To pass yet another rainy Saturday, and to celebrate Earth Day, my family went to watch Disney’s African Cats yesterday. An avowed nature-film junkie as a child, I watched Mutual of Omaha’s Wild Kingdom on a weekly basis and have supplemented that fare with nature films throughout my life, when possible. It disheartened me a little to learn that some of the adventures were spliced together from different filmings, but I always believed every word avuncular Marlin Perkins said. After all, the show ran on Sunday nights, and who’d dare lie on a Sunday? Noting the humor even as a child when Marlin Perkins would stand back as Jim Fowler wrestled the anaconda or outran the crocodile, I could not get enough of authentic nature footage. As a child, wildlife sightings were limited to squirrels and rabbits, a number of birds that looked disconcertingly similar, and many, many bugs. Once a king snake slithered down an alley down the street, and we felt like Marlin Perkins, keeping our safe distance.

A trend in recent years has been to anthropomorphize animal films to engage children’s interests. So it was with African Cats. Each lion and cheetah family was described in human terms with human motivations, longings, and emotions. It is clear from watching many, many episodes of Zoboomafoo with my daughter (we even saw the Kratt Brothers live at a New Jersey Greenfest a couple years back) that animals genuinely do experience emotions. Anthropomorphizing them, however, has always disturbed me. I’ve been a vegetarian for well over a decade now, believing that animals have the same right not to be eaten that I fervently hope they respect in me. But placing them in the same level of consciousness as humans increases the suffering in our world a little too much. Both lions and cheetahs die in this G-rated movie. That is the unfeeling course of nature. Suffering comes at the level among humans of being aware of this misfortune, and taking it to heart. Theodicy is among the most intractable of theological problems.
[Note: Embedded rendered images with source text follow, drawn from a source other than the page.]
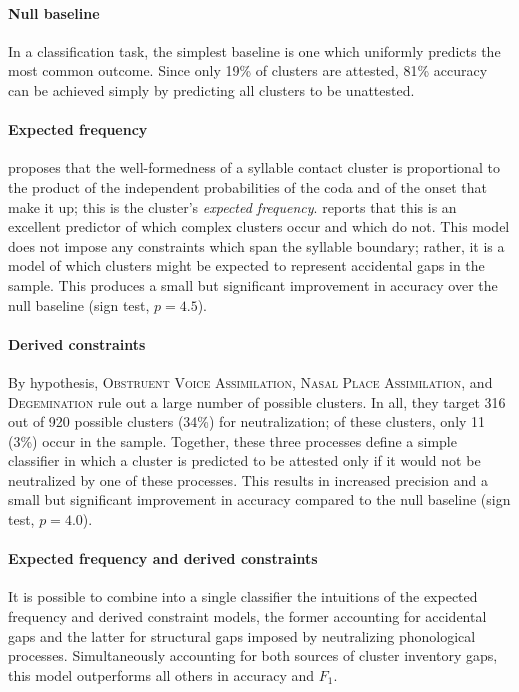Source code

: \paragraph{Null baseline} 
In a classification task, the simplest baseline is one which uniformly predicts the most common outcome.
Since only 19\% of clusters are attested, 81\% accuracy can be achieved simply by predicting all clusters to be unattested.

\paragraph{Expected frequency} 
\citet{Pierrehumbert1994} proposes that the well-formedness of a syllable contact cluster is proportional to the product of the independent probabilities of the coda and of the onset that make it up; this is the cluster's \emph{expected frequency}.
\citeauthor{Pierrehumbert1994} reports that this is an excellent predictor of which complex clusters occur and which do not.
This model does not impose any constraints which span the syllable boundary; rather, it is a model of which clusters might be expected to represent accidental gaps in the sample.
This produces a small but significant improvement in accuracy over the null baseline (sign test, $p = 4.5$).

\paragraph{Derived constraints} 
By hypothesis, \textsc{Obstruent Voice Assimilation}, \textsc{Nasal Place Assimilation}, and \textsc{Degemination} rule out a large number of possible clusters. 
In all, they target 316 out of 920 possible clusters (34\%) for neutralization;
of these clusters, only 11 (3\%) occur in the sample.
Together, these three processes define a simple classifier in which a cluster is predicted to be attested only if it would not be neutralized by one of these processes.
This results in increased precision and a small but significant improvement in accuracy compared to the null baseline (sign test, $p = 4.0$).

\paragraph{Expected frequency and derived constraints}
It is possible to combine into a single classifier the intuitions of the expected frequency and derived constraint models, the former accounting for accidental gaps and the latter for structural gaps imposed by neutralizing phonological processes.
Simultaneously accounting for both sources of cluster inventory gaps, this model outperforms all others in accuracy and $F_1$.

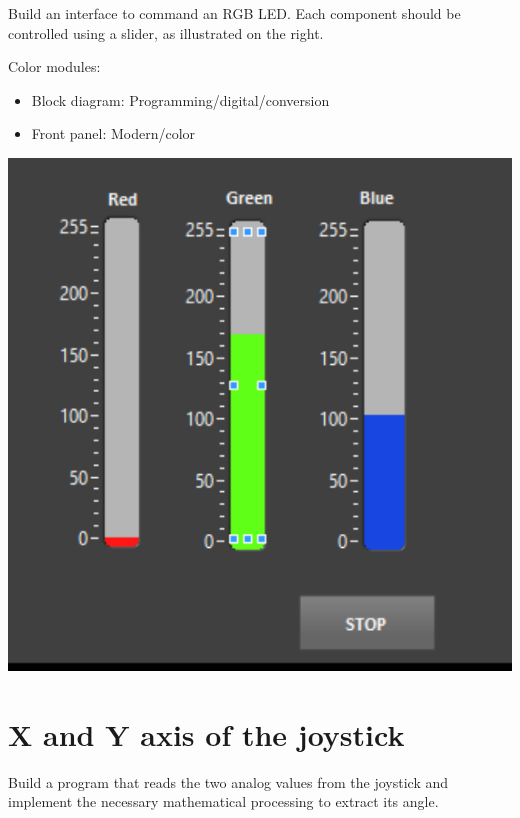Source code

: \documentclass{labo}
\begin{document}
\begin{minipage}{.45\textwidth}
Build an interface to command an RGB LED.
Each component should be controlled using a slider, as illustrated on the right.

\begin{leftbar}
Color modules:
\begin{itemize}
  \item Block diagram: Programming/digital/conversion
  \item Front panel: Modern/color
\end{itemize}
\end{leftbar}
\end{minipage}
\hfill
\begin{minipage}{.5\textwidth}
\includegraphics[width=\textwidth]{front-panel-rgb.png}
\end{minipage}



\section{X and Y axis of the joystick}\label{sec:joystick}
Build a program that reads the two analog values from the joystick and implement the necessary mathematical processing to extract its angle.
\end{document}
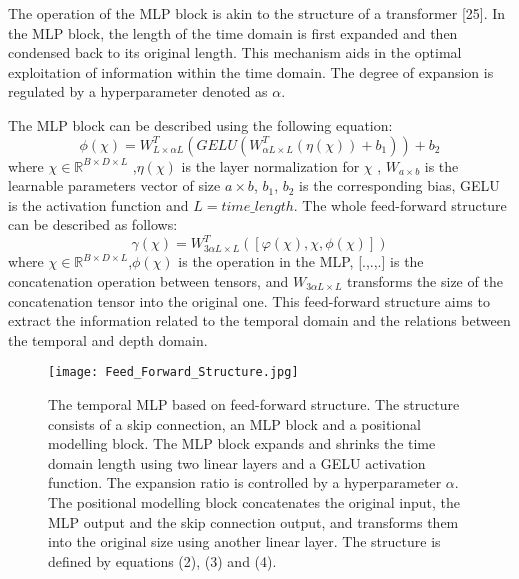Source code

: \documentclass[runningheads]{llncs}
\begin{document}
The operation of the MLP block is akin to the structure of a transformer [25]. In the MLP block, the length of the time domain is first expanded and then condensed back to its original length. This mechanism aids in the optimal exploitation of information within the time domain. The degree of expansion is regulated by a hyperparameter denoted as $\alpha$.

 The MLP block can be described using the following equation:
\begin{equation}\label{eq2}
\phi(\chi)=W_{L\times \alpha L}^{T}(GELU(W_{\alpha L \times L}^{T}(\eta(\chi))+b_{1}))+b_{2}
\end{equation}
where $\chi\in\mathbb{R}^{B\times D \times L} $ ,$\eta(\chi)$   is the layer normalization for $\chi$ , $W_{a\times b}$ is the learnable parameters vector of size $a\times b$, $b_{1}$, $b_{2}$ is the corresponding bias, GELU is the activation function and $L=time\_length$.
The whole feed-forward structure can be described as follows:
\begin{equation}\label{eq3}
\gamma(\chi)=W_{3\alpha L \times L}^{T}([\varphi(\chi),\chi,\phi(\chi)])
\end{equation}
where $\chi\in\mathbb{R}^{B\times D \times L} $,$\phi(\chi)$ is the operation in the MLP, [.,.,.] is the concatenation operation between tensors, and $W_{3\alpha L \times L}$ transforms the size of the concatenation tensor into the original one. This feed-forward structure aims to extract the information related to the temporal domain and the relations between the temporal and depth domain.

\begin{figure}
\centering
\texttt{[image: Feed\_Forward\_Structure.jpg]}
\caption{The temporal MLP based on feed-forward structure. The structure consists of a skip connection, an MLP block and a positional modelling block. The MLP block expands and shrinks the time domain length using two linear layers and a GELU activation function. The expansion ratio is controlled by a hyperparameter $\alpha$. The positional modelling block concatenates the original input, the MLP output and the skip connection output, and transforms them into the original size using another linear layer. The structure is defined by equations (2), (3) and (4). } \label{fig2}
\end{figure}
\end{document}
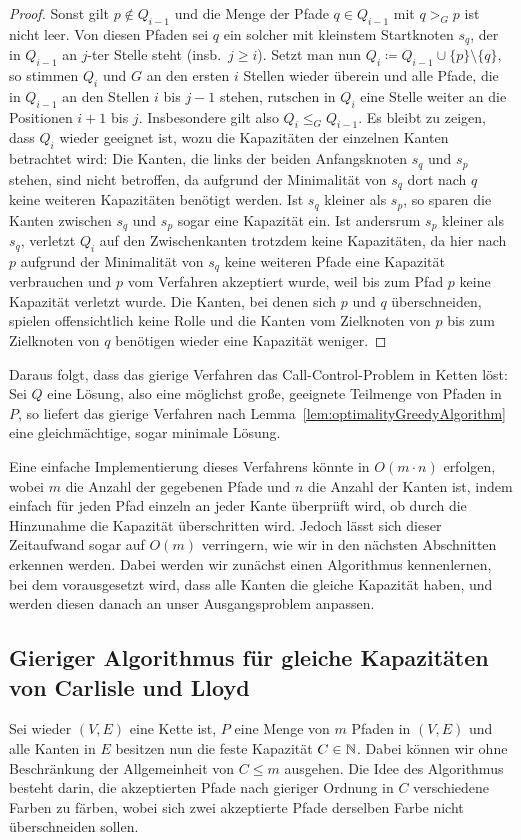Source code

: \begin{proof}
    Sonst gilt $p \notin Q_{i-1}$ und die Menge der Pfade $q \in Q_{i-1}$ mit $q >_G p$ ist nicht leer.
    Von diesen Pfaden sei $q$ ein solcher mit kleinstem Startknoten $s_q$, der in $Q_{i-1}$ an $j$-ter Stelle steht
    (insb.\ $j \geq i$).
    Setzt man nun $Q_{i} \coloneqq Q_{i-1} \cup \{ p \} \setminus \{ q \} $, so stimmen $Q_{i}$ und $G$ an den
    ersten $i$ Stellen wieder überein und alle Pfade, die in $Q_{i-1}$ an den Stellen $i$ bis $j-1$ stehen, rutschen
    in $Q_i$ eine Stelle weiter an die Positionen $i+1$ bis $j$.
    Insbesondere gilt also $Q_i \leq_G Q_{i-1}$.
    Es bleibt zu zeigen, dass $Q_i$ wieder geeignet ist, wozu die Kapazitäten der einzelnen Kanten betrachtet wird:
    Die Kanten, die links der beiden Anfangsknoten $s_q$ und $s_p$ stehen, sind nicht betroffen, da aufgrund der Minimalität
    von $s_q$ dort nach $q$ keine weiteren Kapazitäten benötigt werden.
    Ist $s_q$ kleiner als $s_p$, so sparen die Kanten zwischen $s_q$ und $s_p$ sogar eine Kapazität ein.
    Ist andersrum $s_p$ kleiner als $s_q$, verletzt $Q_i$ auf den Zwischenkanten trotzdem keine Kapazitäten, da
    hier nach $p$ aufgrund der Minimalität von $s_q$ keine weiteren Pfade eine Kapazität verbrauchen und $p$ vom
    Verfahren akzeptiert wurde, weil bis zum Pfad $p$ keine Kapazität verletzt wurde.
    Die Kanten, bei denen sich $p$ und $q$ überschneiden, spielen offensichtlich keine Rolle und die Kanten
    vom Zielknoten von $p$ bis zum Zielknoten von $q$ benötigen wieder eine Kapazität weniger.
\end{proof}

Daraus folgt, dass das gierige Verfahren das Call-Control-Problem in Ketten löst:
Sei $Q$ eine Lösung, also eine möglichst große, geeignete Teilmenge von Pfaden in $P$, so liefert das gierige
Verfahren nach Lemma~\ref{lem:optimalityGreedyAlgorithm} eine gleichmächtige, sogar minimale Lösung.

Eine einfache Implementierung dieses Verfahrens könnte in $O(m \cdot n)$ erfolgen, wobei $m$ die Anzahl der gegebenen
Pfade und $n$ die Anzahl der Kanten ist, indem einfach für jeden Pfad einzeln an jeder Kante überprüft wird, ob durch
die Hinzunahme die Kapazität überschritten wird.
Jedoch lässt sich dieser Zeitaufwand sogar auf $O(m)$ verringern, wie wir in den nächsten Abschnitten erkennen werden.
Dabei werden wir zunächst einen Algorithmus kennenlernen, bei dem vorausgesetzt wird, dass alle Kanten die gleiche
Kapazität haben, und werden diesen danach an unser Ausgangsproblem anpassen.

\subsection{Gieriger Algorithmus für gleiche Kapazitäten von Carlisle und Lloyd}\label{subsec:algorithmusGleicheKapazitäten}
Sei wieder $(V,E)$ eine Kette ist, $P$ eine Menge von $m$ Pfaden in $(V,E)$ und alle Kanten in $E$ besitzen nun die
feste Kapazität $C \in \mathbb N$.
Dabei können wir ohne Beschränkung der Allgemeinheit von $C \leq m$ ausgehen.
Die Idee des Algorithmus besteht darin, die akzeptierten Pfade nach gieriger Ordnung in $C$ verschiedene Farben zu
färben, wobei sich zwei akzeptierte Pfade derselben Farbe nicht überschneiden sollen.

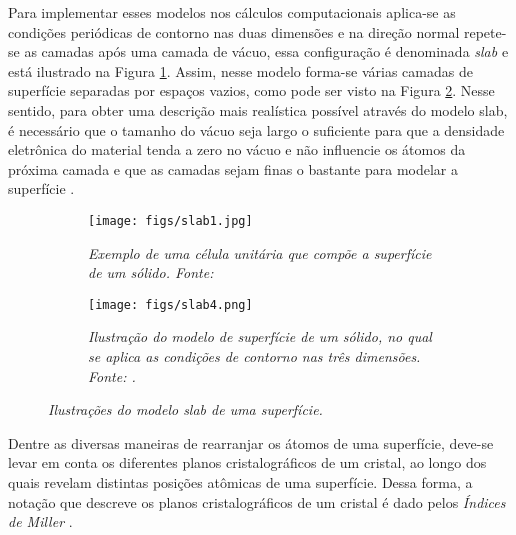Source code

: Para implementar esses modelos nos cálculos computacionais aplica-se as condições periódicas de contorno nas duas dimensões e na direção normal repete-se as camadas após uma camada de vácuo, essa configuração é denominada \textit{slab} e está ilustrado na Figura \ref{fig:slab1}. Assim, nesse modelo forma-se várias camadas de superfície separadas por espaços vazios, como pode ser visto na Figura \ref{fig:slab2}. Nesse sentido, para obter uma descrição mais realística possível através do modelo slab, é necessário que o tamanho do vácuo seja largo o suficiente para que a densidade eletrônica do material tenda a zero no vácuo e não influencie os átomos da próxima camada e que as camadas sejam finas o bastante para modelar a superfície \cite{density-book}.



\begin{figure}
	\centering
	\begin{subfigure}[b]{0.4\textwidth}            
		\texttt{[image: figs/slab1.jpg]}
		\caption{\textit{Exemplo de uma célula unitária que compõe a superfície de um sólido. Fonte: \citeauthor{density-book}}}
		\label{fig:slab1}
	\end{subfigure}\;\;
	\begin{subfigure}[b]{0.4\textwidth}
		\centering
		\texttt{[image: figs/slab4.png]}
		\caption{\textit{Ilustração do modelo de superfície de um sólido, no qual se aplica as condições de contorno nas três dimensões. Fonte: \citeauthor{surface-book}.}}
		\label{fig:slab2}
	\end{subfigure}
	\caption{\textit{Ilustrações do modelo slab de uma superfície.}}\label{fig:slab}
\end{figure} 

Dentre as diversas maneiras de rearranjar os átomos de uma superfície, deve-se levar em conta os diferentes planos cristalográficos de um cristal, ao longo dos quais revelam distintas posições atômicas de uma superfície. Dessa forma, a notação que descreve os planos cristalográficos de um cristal é dado pelos \textit{Índices de Miller} \cite{density-book}.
Today as millions of Christians celebrate resurrection, my thoughts are with the animals. African Cats shows incredible footage of millions of wildebeest migrating, but packages them as mere prey for the hungry lions. What of the inner life of the wildebeest? In our society where the few lions demand the best while countless prey animals go about their daily grind, eking out a living from an unfeeling earth, the subtle message was almost overwhelming. Yes, the vast wildebeest herd can spare a member or two to predation. What if that member is you or me? It is the trick of numbers and the curse of consciousness. I respect and admire our animal co-inhabitants of our planet, but without the myth of resurrection isn’t giving them consciousness just a little bit too cruel?

James Temple's cheetah from Flickr, via WikiCommons


I Think, Therefore I Believe

This week in Time, an article by Jeffrey Kluger explores the intelligence of animals. Quite apart from many examples of how bonobos can string together relatively complex concepts using symbol cards (thus evidencing more intelligence than New Jersey’s current governor), the article demonstrates that many animal species display what we would recognize in other humans as intelligence. The article then develops the corollary that if animals think then perhaps they sense emotion as well. Having raised my daughter on Kratt’s Creatures and Zoboomafoo, none of this was new to me. I may be no scientist, but watching closely how animals behave, it has always been obvious to me that we are more like points on a continuum rather than a “special creation.”

Not to put too fine a point on it, this is what lies behind the human obsession with its non-animal status. As Kluger states, “For many people, the Bible offers the most powerful argument of all. Human being were granted ‘dominion over the beasts of the field,’ and there the discussion can more or less stop.” Unfortunately for our animal companions, the use of the Bible to repress others does not stop at human beings who don’t share your religious views. Many use the Bible as an excuse to do as they please to creatures who demonstrate similar emotional responses to people in similar situations and who, increasingly we realize, also think. Kluger’s article opens with an interview with Kanzi, a bonobo. One of the inevitable conclusions is that this great ape is able to think ahead and make plans. Evolution on this point has apparently skipped many Neo-Cons.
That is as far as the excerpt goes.